Alla ricerca di una mediazione: il metodo Draghi
Dopo la mezza crisi di maggioranza sulla giustizia, risoltasi con un compromesso e l’approvazione di un nuovo testo della Riforma Cartabia alla Camera, il premier è obbligato a misurarsi con un nuovo scontro interno ai partiti che sostengono il Governo e sembra intenzionato a utilizzare lo stesso metodo usato per la riforma del processo penale: parlando con i diretti interessati.
Ed è proprio il leader della Lega ad averlo confermato ieri a Palermo: “Ho sentito il presidente Draghi anche oggi e ho sottolineato alcuni problemi reali come quelli delle famiglie con figli, che partono per le vacanze venerdì e se non cambia la
norma dovranno cenare loro nel ristorante e portare la ciotola con gli avanzi fuori ai figli: prudenza sì ma senza rovinare l’agosto a milioni di famiglie, chiediamo buonsenso”.
Una richiesta rafforzata negli ultimi giorni prima dall’ultimatum di Salvini all’intero esecutivo e alla ministra degli Interni Luciana Lamorgese, accusati di non fare abbastanza per fermare gli sbarchi di migranti sulle nostre coste mentre introduce l’obbligo del Green pass per tutti gli italiani che vogliano accedere a determinate attività e locali. E poi con la presentazione di quasi un migliaio di emendamenti al provvedimento sull’estensione del certificato verde.
Precisamente 916, una cifra non scelta a caso secondo fonti leghiste citate dal Fatto Quotidiano. Si tratta infatti dello stesso numero di proposte di modifica presentate una settimana fa dal Movimento 5 Stelle in commissione Giustizia sulla riforma Cartabia. Un segnale inequivocabile al Governo e alla maggioranza a non alzare troppo la posta e a venire incontro alle richieste del Carroccio, così come avvenuto con le istanze segnalate dai pentastellati guidati dall’ex premier Giuseppe Conte.
Un’arma spuntata, secondo i più, visto il concomitante inizio del semestre bianco che impedisce il ritorno alle urne prima dell’elezione di un nuovo presidente della Repubblica. O forse no, perché se è vero che l’impossibilità di andare alle elezioni, come delineato da Marco Damilano dalle colonne de L’Espresso, sta spegnendo tra i Partiti “la tensione unitaria portata dall’emergenza”, la partita del Colle è ancora tutta da giocare e potrebbe riservare sorprese.
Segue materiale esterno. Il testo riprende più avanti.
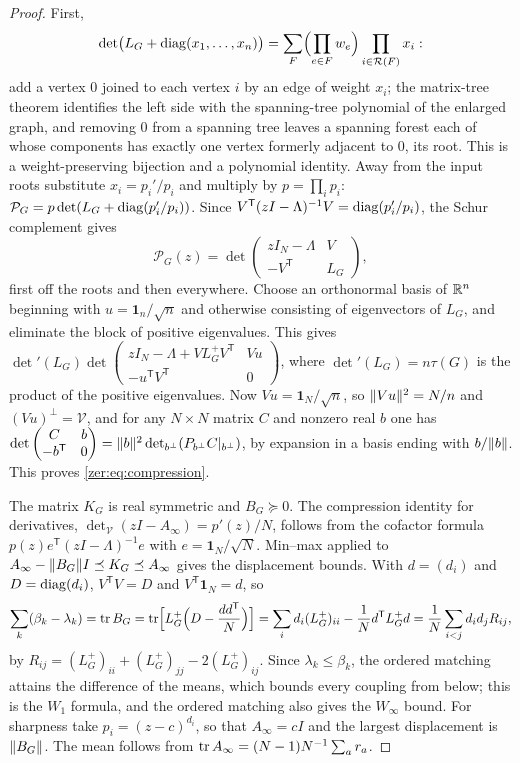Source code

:\begin{proof}
First,
\begin{equation}\label{zer:eq:forestdet}
 \det\bigl(L_G+\operatorname{diag}(x_1,\dots,x_n)\bigr)=\sum_F\Bigl(\prod_{e\in F}w_e\Bigr)\prod_{i\in\mathcal R(F)}x_i :
\end{equation}
add a vertex $0$ joined to each vertex $i$ by an edge of weight $x_i$; the matrix-tree theorem
identifies the left side with the spanning-tree polynomial of the enlarged graph, and removing $0$
from a spanning tree leaves a spanning forest each of whose components has exactly one vertex
formerly adjacent to $0$, its root. This is a weight-preserving bijection and a polynomial identity.
Away from the input roots substitute $x_i=p_i'/p_i$ and multiply by $p=\prod_ip_i$:
$\mathcal P_G=p\det(L_G+\operatorname{diag}(p_i'/p_i))$. Since $V^{\mathsf T}(zI-\Lambda)^{-1}V=\operatorname{diag}(p_i'/p_i)$,
the Schur complement gives
\[
 \mathcal P_G(z)=\det\begin{pmatrix}zI_N-\Lambda&V\\-V^{\mathsf T}&L_G\end{pmatrix},
\]
first off the roots and then everywhere. Choose an orthonormal basis of $\mathbb{R}^n$ beginning with
$u=\mathbf 1_n/\sqrt n$ and otherwise consisting of eigenvectors of $L_G$, and eliminate the block of
positive eigenvalues. This gives $\det{}'(L_G)\det\begin{pmatrix}zI_N-\Lambda+VL_G^+V^{\mathsf T}&Vu\\-u^{\mathsf T}V^{\mathsf T}&0\end{pmatrix}$,
where $\det{}'(L_G)=n\tau(G)$ is the product of the positive eigenvalues. Now $Vu=\mathbf 1_N/\sqrt n$,
so $\lVert Vu\rVert^2=N/n$ and $(Vu)^\perp=\mathcal V$, and for any $N\times N$ matrix $C$ and nonzero real
$b$ one has $\det\begin{pmatrix}C&b\\-b^{\mathsf T}&0\end{pmatrix}=\lVert b\rVert^2\det_{b^\perp}(P_{b^\perp}C|_{b^\perp})$, by
expansion in a basis ending with $b/\lVert b\rVert$. This proves \eqref{zer:eq:compression}.

The matrix $K_G$ is real symmetric and $B_G\succeq0$. The compression identity for derivatives,
$\det_{\mathcal V}(zI-A_\infty)=p'(z)/N$, follows from the cofactor formula
$p(z)e^{\mathsf T}(zI-\Lambda)^{-1}e$ with $e=\mathbf 1_N/\sqrt N$. Min--max applied to
$A_\infty-\lVert B_G\rVert I\preceq K_G\preceq A_\infty$ gives the displacement bounds. With
$d=(d_i)$ and $D=\operatorname{diag}(d_i)$, $V^{\mathsf T}V=D$ and $V^{\mathsf T}\mathbf 1_N=d$, so
\[
 \sum_k(\beta_k-\lambda_k)=\operatorname{tr} B_G=\operatorname{tr}\Bigl[L_G^+\Bigl(D-\frac{dd^{\mathsf T}}N\Bigr)\Bigr]
 =\sum_id_i(L_G^+)_{ii}-\frac1Nd^{\mathsf T}L_G^+d=\frac1N\sum_{i<j}d_id_jR_{ij},
\]
by $R_{ij}=(L_G^+)_{ii}+(L_G^+)_{jj}-2(L_G^+)_{ij}$. Since $\lambda_k\le\beta_k$, the ordered matching
attains the difference of the means, which bounds every coupling from below; this is the $W_1$
formula, and the ordered matching also gives the $W_\infty$ bound. For sharpness take
$p_i=(z-c)^{d_i}$, so that $A_\infty=cI$ and the largest displacement is $\lVert B_G\rVert$. The mean
follows from $\operatorname{tr} A_\infty=(N-1)N^{-1}\sum_ar_a$.
\end{proof}

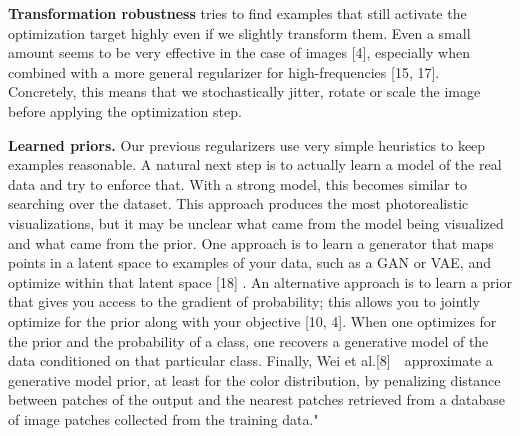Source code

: \documentclass[]{scrartcl}
\begin{document}
\textbf{Transformation robustness} tries to ﬁnd examples that still activate the optimization target highly even if we slightly transform them. Even a small amount seems to be very effective in the case of images [4], especially when combined with a more general regularizer for high-frequencies [15, 17]. Concretely, this means that we stochastically jitter, rotate or scale the image before applying the optimization step.

\textbf{Learned priors.} Our previous regularizers use very simple heuristics to keep examples reasonable. A natural next step is to actually learn a model of the real data and try to enforce that. With a strong model, this becomes similar to searching over the dataset. This approach produces the most photorealistic visualizations, but it may be unclear what came from the model being visualized and what came from the prior.
One approach is to learn a generator that maps points in a latent space to examples of your data, such as a GAN or VAE, and optimize within that latent space [18]
. An alternative approach is to learn a prior that gives you access to the gradient of probability; this allows you to jointly optimize for the prior along with your objective [10, 4]. When one optimizes for the prior and the probability of a class, one recovers a generative model of the data conditioned on that particular class. Finally, Wei et al.[8]　approximate a generative model prior, at least for the color distribution, by penalizing distance between patches of the output and the nearest patches retrieved from a database of image patches collected from the training data." \cite{Olah2017}
\end{document}
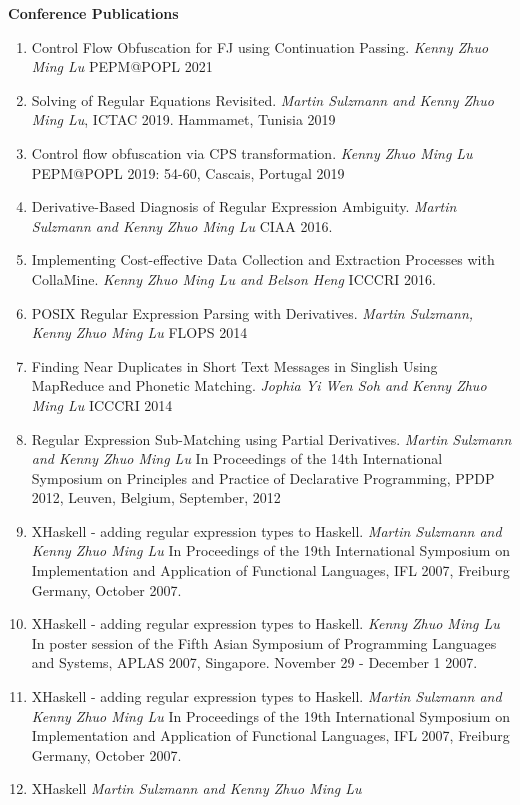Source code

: \documentclass[margin,line]{res}
\begin{document}
\begin{resume}
{{\bf Conference Publications}
\begin{enumerate}
\item Control Flow Obfuscation for FJ using Continuation Passing. \textit{Kenny
    Zhuo Ming Lu}  PEPM@POPL 2021
\item  Solving of Regular Equations Revisited. \textit{Martin Sulzmann
    and Kenny Zhuo Ming Lu}, ICTAC 2019. Hammamet, Tunisia 2019  
\item Control flow obfuscation via CPS transformation. \textit{Kenny
    Zhuo Ming Lu}  PEPM@POPL 2019: 54-60, Cascais, Portugal 2019 
\item Derivative-Based Diagnosis of Regular Expression
  Ambiguity. \textit{Martin Sulzmann and Kenny Zhuo Ming Lu} CIAA 2016.
\item Implementing Cost-effective Data Collection and Extraction
  Processes with CollaMine. \textit{Kenny Zhuo Ming Lu and Belson
    Heng} ICCCRI 2016.
\item POSIX Regular Expression Parsing with Derivatives. \textit{Martin Sulzmann, Kenny Zhuo Ming Lu}  FLOPS 2014  
\item Finding Near Duplicates in Short Text Messages in Singlish Using
  MapReduce and Phonetic Matching. \textit{ Jophia Yi Wen Soh and
    Kenny Zhuo Ming Lu} ICCCRI 2014
\item Regular Expression Sub-Matching using Partial Derivatives. \textit{Martin Sulzmann and Kenny Zhuo Ming Lu} 
In Proceedings of the 14th International Symposium on Principles and Practice of Declarative Programming, PPDP 2012, Leuven, Belgium, September, 2012
\item XHaskell - adding regular expression types to Haskell. \textit{Martin Sulzmann and Kenny Zhuo Ming Lu} 
In Proceedings of the 19th International Symposium on Implementation and Application of Functional Languages, IFL 2007, Freiburg Germany, October 2007.
\item XHaskell - adding regular expression types to Haskell. \textit{Kenny Zhuo Ming Lu} 
In poster session of the Fifth Asian Symposium of Programming Languages and Systems, APLAS 2007,
Singapore. November 29 - December 1 2007.
\item XHaskell - adding regular expression types to Haskell. \textit{Martin Sulzmann and Kenny Zhuo Ming Lu} 
In Proceedings of the 19th International Symposium on Implementation and Application of Functional Languages, IFL 2007, Freiburg Germany, October 2007.
\item XHaskell \textit{Martin Sulzmann and Kenny Zhuo Ming Lu} 

\end{enumerate}}
\end{resume}
\end{document}
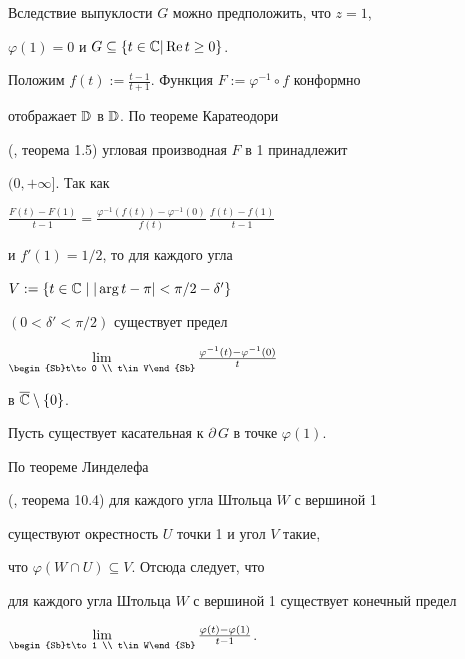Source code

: \begin{pf} Вследствие выпуклости $G$ можно предположить, что $z=1$, 


$\varphi(1)=0$ и $G\subseteq\{t\in\Bbb C\vert\R t\ge 0\}$. 


Положим $f(t):=\frac{t-1}{t+1}$. Функция $F:=\varphi^{-1}\circ f$ конформно 


отображает $\Bbb D$ в $\Bbb D$. По теореме Каратеодори 


(\cite{Ahl}, теорема 1.5) угловая производная $F$ в 1 принадлежит 


$(0,+\infty]$. Так как 


% 


$\frac{F(t)-F(1)}{t-1}=\frac{\varphi^{-1}(f(t))-\varphi^{-1}(0)}{f(t)} 


\,\frac{f(t)-f(1)}{t-1}$ 


%


и $f'(1)=1/2$, то для каждого угла 


$V:=\{t\in\Bbb C\mid |\arg t-\pi|<\pi/2-\delta'\}$ 


$(0<\delta'<\pi/2)$ существует предел 


$\lim\limits_{\begin{Sb}t\to 0 \\ t\in V\end{Sb}} 


\frac{\varphi^{-1}(t)-\varphi^{-1}(0)}{t}$ 


в $\overline{\Bbb C}\setminus\{0\}$. 


 


Пусть существует касательная к $\partial\, G$ в точке $\varphi(1)$. 


По теореме Линделефа 


(\cite{Pomm}, теорема 10.4) для каждого угла Штольца $W$ с вершиной 1 


существуют окрестность $U$ точки 1 и угол $V$ такие, 


что $\varphi(W\cap U)\subseteq V$. Отсюда следует, что 


для каждого угла Штольца $W$ с вершиной 1 существует конечный предел 


$\lim\limits_{\begin{Sb}t\to 1 \\ t\in W\end{Sb}} 


\frac{\varphi(t)-\varphi(1)}{t-1}$. 


 



\end{pf}
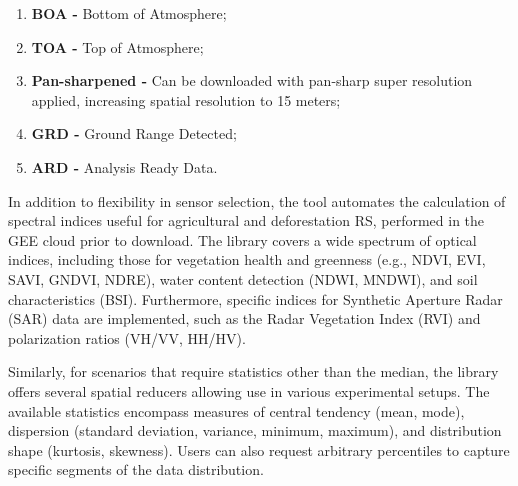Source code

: \begin{landscape}
{\begin{enumerate}
  \item \textbf{BOA -} Bottom of Atmosphere;
  \item \textbf{TOA -} Top of Atmosphere;
  \item \textbf{Pan-sharpened -} Can be downloaded with pan-sharp super resolution applied, increasing spatial resolution to 15 meters;
  \item \textbf{GRD -} Ground Range Detected;
  \item \textbf{ARD -} Analysis Ready Data.
\end{enumerate}
}
\end{landscape}


In addition to flexibility in sensor selection, the tool automates the calculation of spectral indices useful for agricultural and deforestation \ac{RS}, performed in the \ac{GEE} cloud prior to download. The library covers a wide spectrum of optical indices, including those for vegetation health and greenness (e.g., NDVI, EVI, SAVI, GNDVI, NDRE), water content detection (NDWI, MNDWI), and soil characteristics (BSI). Furthermore, specific indices for Synthetic Aperture Radar (SAR) data are implemented, such as the Radar Vegetation Index (RVI) and polarization ratios (VH/VV, HH/HV).

Similarly, for scenarios that require statistics other than the median, the library offers several spatial reducers allowing use in various experimental setups. The available statistics encompass measures of central tendency (mean, mode), dispersion (standard deviation, variance, minimum, maximum), and distribution shape (kurtosis, skewness). Users can also request arbitrary percentiles to capture specific segments of the data distribution.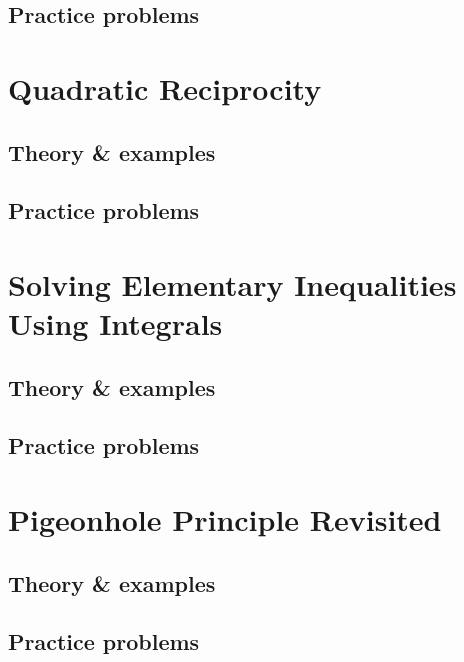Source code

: \documentclass[oneside]{book}
\numberwithin{equation}{section}
\begin{document}
\subsection{Practice problems}


\section{Quadratic Reciprocity}

\subsection{Theory \& examples}

\subsection{Practice problems}


\section{Solving Elementary Inequalities Using Integrals}

\subsection{Theory \& examples}

\subsection{Practice problems}


\section{Pigeonhole Principle Revisited}

\subsection{Theory \& examples}

\subsection{Practice problems}
\end{document}
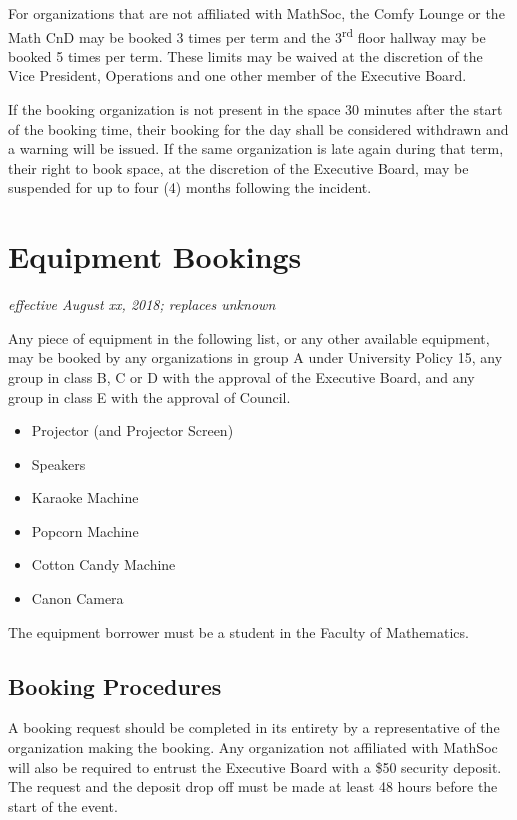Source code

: For organizations that are not affiliated with MathSoc, the Comfy Lounge or the
Math CnD may be booked 3 times per term and the 3\textsuperscript{rd} floor
hallway may be booked 5 times per term. These limits may be waived at the
discretion of the Vice President, Operations and one other member of the
Executive Board.

If the booking organization is not present in the space 30 minutes after the
start of the booking time, their booking for the day shall be considered
withdrawn and a warning will be issued. If the same organization is late again
during that term, their right to book space, at the discretion of the Executive
Board, may be suspended for up to four (4) months following the incident.

\section{Equipment Bookings}
\emph{effective August xx, 2018; replaces unknown}

Any piece of equipment in the following list, or any other available equipment,
may be booked by any organizations in group A under University Policy 15, any
group in class B, C or D with the approval of the Executive Board, and any
group in class E with the approval of Council.

\begin{itemize}
  \item Projector (and Projector Screen)
  \item Speakers
  \item Karaoke Machine
  \item Popcorn Machine
  \item Cotton Candy Machine
  \item Canon Camera
\end{itemize}

The equipment borrower must be a student in the Faculty of Mathematics.

\subsection{Booking Procedures}

A booking request should be completed in its entirety by a
representative of the organization making the booking. Any organization not
affiliated with MathSoc will also be required to entrust the Executive Board
with a \$50 security deposit. The request and the deposit drop off must be made
at least 48 hours before the start of the event.

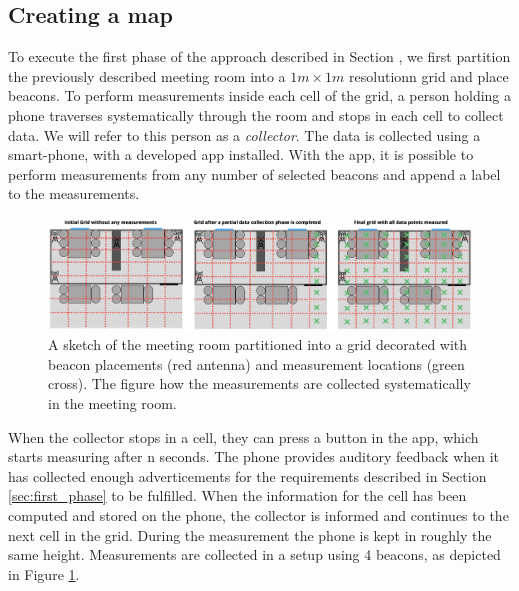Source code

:\subsection{Creating a map}
To execute the first phase of the approach described in Section \label{sec:first_phase}, we first partition the previously described meeting room into a $1m \times 1m$ resolutionn grid and place beacons.
To perform measurements inside each cell of the grid, a person holding a phone traverses systematically through the room and stops in each cell to collect data. 
We will refer to this person as a \textit{collector}.
The data is collected using a smart-phone, with a developed app installed.   
With the app, it is possible to perform measurements from any number of selected beacons and append a label to the measurements.
\begin{figure}[h]
    \centering
    \includegraphics[scale=0.7]{images/experiment_map_creation.png}
    \caption{A sketch of the meeting room partitioned into a grid decorated with beacon placements (red antenna) and measurement locations (green cross). The figure how the measurements are collected systematically in the meeting room.}
    \label{fig:experiment_map_creation}
\end{figure}

When the collector stops in a cell, they can press a button in the app, which starts measuring after n seconds. 
The phone provides auditory feedback when it has collected enough adverticements for the requirements described in Section \ref{sec:first_phase} to be fulfilled.
When the information for the cell has been computed and stored on the phone, the collector is informed and continues to the next cell in the grid. 
During the measurement the phone is kept in roughly the same height.
Measurements are collected in a setup using 4 beacons, as depicted in Figure \ref{fig:experiment_map_creation}.

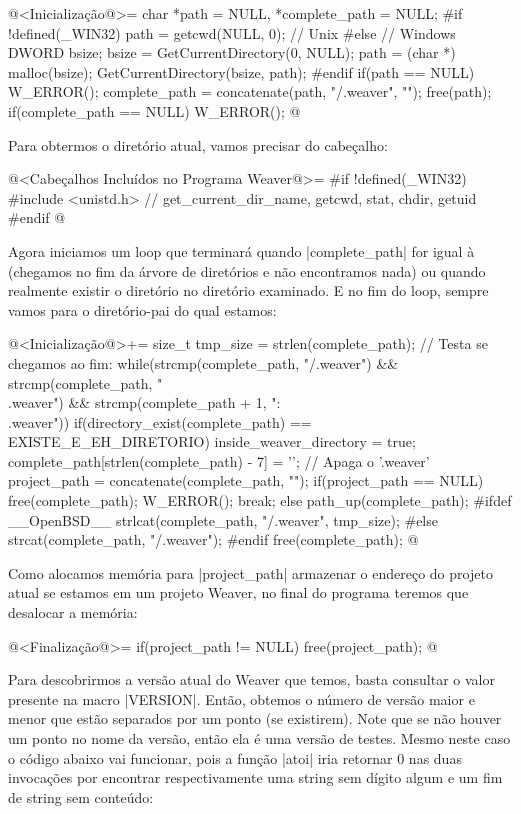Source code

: {\iniciocodigo
@<Inicialização@>=
char *path = NULL, *complete_path = NULL;
#if !defined(_WIN32)
path = getcwd(NULL, 0); // Unix
#else
{ // Windows
  DWORD bsize;
  bsize = GetCurrentDirectory(0, NULL);
  path = (char *) malloc(bsize);
  GetCurrentDirectory(bsize, path);
}
#endif
if(path == NULL) W_ERROR();
complete_path = concatenate(path, "/.weaver", "");
free(path);
if(complete_path == NULL) W_ERROR();
@
\fimcodigo

Para obtermos o diretório atual, vamos precisar do cabeçalho:

\iniciocodigo
@<Cabeçalhos Incluídos no Programa Weaver@>=
#if !defined(_WIN32)
#include <unistd.h> // get_current_dir_name, getcwd, stat, chdir, getuid
#endif
@
\fimcodigo

Agora iniciamos um loop que terminará quando |complete_path| for igual
à  (chegamos no fim da árvore de diretórios e não
encontramos nada) ou quando realmente existir o
diretório  no diretório examinado. E no fim do
loop, sempre vamos para o diretório-pai do qual estamos:

\iniciocodigo
@<Inicialização@>+=
{
  size_t tmp_size = strlen(complete_path);
  // Testa se chegamos ao fim:
  while(strcmp(complete_path, "/.weaver") &&
	strcmp(complete_path, "\\.weaver") &&
	strcmp(complete_path + 1, ":\\.weaver")){
    if(directory_exist(complete_path) == EXISTE_E_EH_DIRETORIO){
      inside_weaver_directory = true;
      complete_path[strlen(complete_path) - 7] = '\0'; // Apaga o '.weaver'
      project_path = concatenate(complete_path, "");
      if(project_path == NULL){ free(complete_path); W_ERROR(); }
      break;
    }
    else{
      path_up(complete_path);
#ifdef __OpenBSD__
      strlcat(complete_path, "/.weaver", tmp_size);
#else
      strcat(complete_path, "/.weaver");
#endif
    }
  }
  free(complete_path);
}
@
\fimcodigo

Como alocamos memória para |project_path| armazenar o endereço do
projeto atual se estamos em um projeto Weaver, no final do programa
teremos que desalocar a memória:

\iniciocodigo
@<Finalização@>=
if(project_path != NULL) free(project_path);
@
\fimcodigo


Para descobrirmos a versão atual do Weaver que temos, basta consultar
o valor presente na macro |VERSION|. Então, obtemos o número de versão
maior e menor que estão separados por um ponto (se existirem). Note
que se não houver um ponto no nome da versão, então ela é uma versão
de testes. Mesmo neste caso o código abaixo vai funcionar, pois a
função |atoi| iria retornar 0 nas duas invocações por encontrar
respectivamente uma string sem dígito algum e um fim de string sem
conteúdo:

}
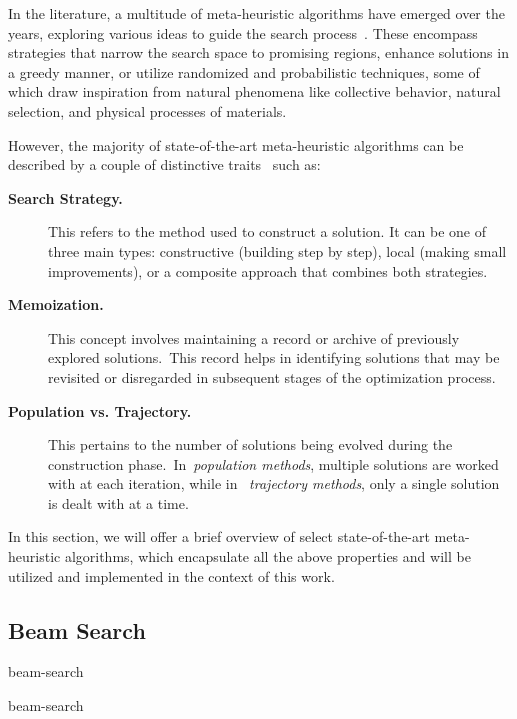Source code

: In the literature, a multitude of meta-heuristic algorithms have emerged over
the years, exploring various ideas to guide the search
process~\cite{osman1996metaheuristics}. These encompass strategies that narrow
the search space to promising regions, enhance solutions in a greedy manner, or
utilize randomized and probabilistic techniques, some of which draw inspiration
from natural phenomena like collective behavior, natural selection, and physical
processes of materials.

However, the majority of state-of-the-art meta-heuristic algorithms can be
described by a couple of distinctive traits~\cite{blum2003metaheuristics} such as:

\begin{description}
  \item[\textbf{Search Strategy.}] This refers to the method used to construct a
    solution. It can be one of three main types: constructive (building step by
    step), local (making small improvements), or a composite approach that
    combines both strategies.

  \item[\textbf{Memoization.}] This concept involves maintaining a record or
    archive of previously explored solutions.~This record helps in identifying
    solutions that may be revisited or disregarded in subsequent stages of the
    optimization process.

  \item[\textbf{Population vs. Trajectory.}] This pertains to the number of
    solutions being evolved during the construction phase.~In~\emph{population
      methods}, multiple solutions are worked with at each iteration, while in
    ~\emph{trajectory methods}, only a single solution is dealt with at a time.
\end{description}

In this section, we will offer a brief overview of select state-of-the-art
\acrshort{meta-heuristic} algorithms, which encapsulate all the above properties
and will be utilized and implemented in the context of this work.

\subsection{Beam Search}
\label{subsec:beam-search}

\acrfull{beam-search}~\cite{ow1988filtered,outeiro2021application}

\begin{algorithm}
  \label{algorithm:beam-search}
  \caption{\acrlong{beam-search}}
  
\end{algorithm}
In particolare, negli scorsi giorni il ministro dello Sviluppo economico Giancarlo Giorgetti, indicato da più parti come l’anima moderata e governista all’interno della Lega, ha sottolineato come quella interna alla maggioranza non sia “un’unità nazionale” ma “su Draghi, una persona fisica”.
E proprio l’ipotesi dell’elezione dell’attuale premier a presidente della Repubblica porterebbe dritta alle elezioni, secondo il ministro. “Senza Draghi serve un governo che possa legittimarsi dal mandato popolare”, ha ribadito l’esponente leghista dal palco della Festa della Lega a Milano Marittima.
Insomma, se da un lato Giorgetti ha tracciato una linea invalicabile per il proprio segretario: non mettere in discussione Draghi, le sue considerazioni non possono non essere lette anche come un segnale al premier, a cui viene implicitamente (e magari involontariamente) ricordato il peso del Carroccio nel solo nel cammino dell’ex presidente della Bce verso il Quirinale, ma nella collaborazione a un altro governo cosiddetto europeista dopo la salita dell’attuale presidente del Consiglio al Colle.
Come disinnescare la bomba Salvini prima dell’elezione per il Colle
Principalmente il ministro ha però voluto provare a disinnescare la bomba Salvini nella maggioranza, solleticando le ambizioni del segretario leghista con l’ipotesi di un ritorno al Viminale al posto di Luciana Lamorgese. Un’eventualità davvero poco probabile: Salvini ministro degli Interni in un governo di unità nazionale metterebbe a rischio la tenuta della maggioranza e soprattutto l’appoggio del Partito democratico.
Eppure la strada indicata dal ministro dello Sviluppo economico potrebbe rivelarsi utile. Lo sbarco di Salvini nella compagine dell’esecutivo (con quale incarico sarebbe tutto da decidere) metterebbe il segretario della Lega faccia a faccia con il premier Draghi su tutte le decisioni più importanti, allontanandolo anche fisicamente dalle piazze e costringendolo a misurarsi con gli obiettivi e i limiti dell’azione di governo. Quantomeno togliendo a Giorgetti l’incombenza di una mediazione sempre più difficile tra il leader del Carroccio e il presidente del Consiglio, un’argine che finora ha retto.
“Non è ipotizzabile che la Lega ritiri il proprio sostegno all’esecutivo”, aveva dichiarato Giorgetti a Milano Marittima dopo le minacce di Salvini sugli sbarchi e prima di lanciare quella che lui stesso ha definito “una provocazione” ossia il ritorno del segretario del Carroccio al ministero dell’Interno. “Tornerei subito al Viminale”, aveva risposto Salvini al suo ministro durante la trasmissione Controcorrente su Rete 4. Chissà se solo al Viminale.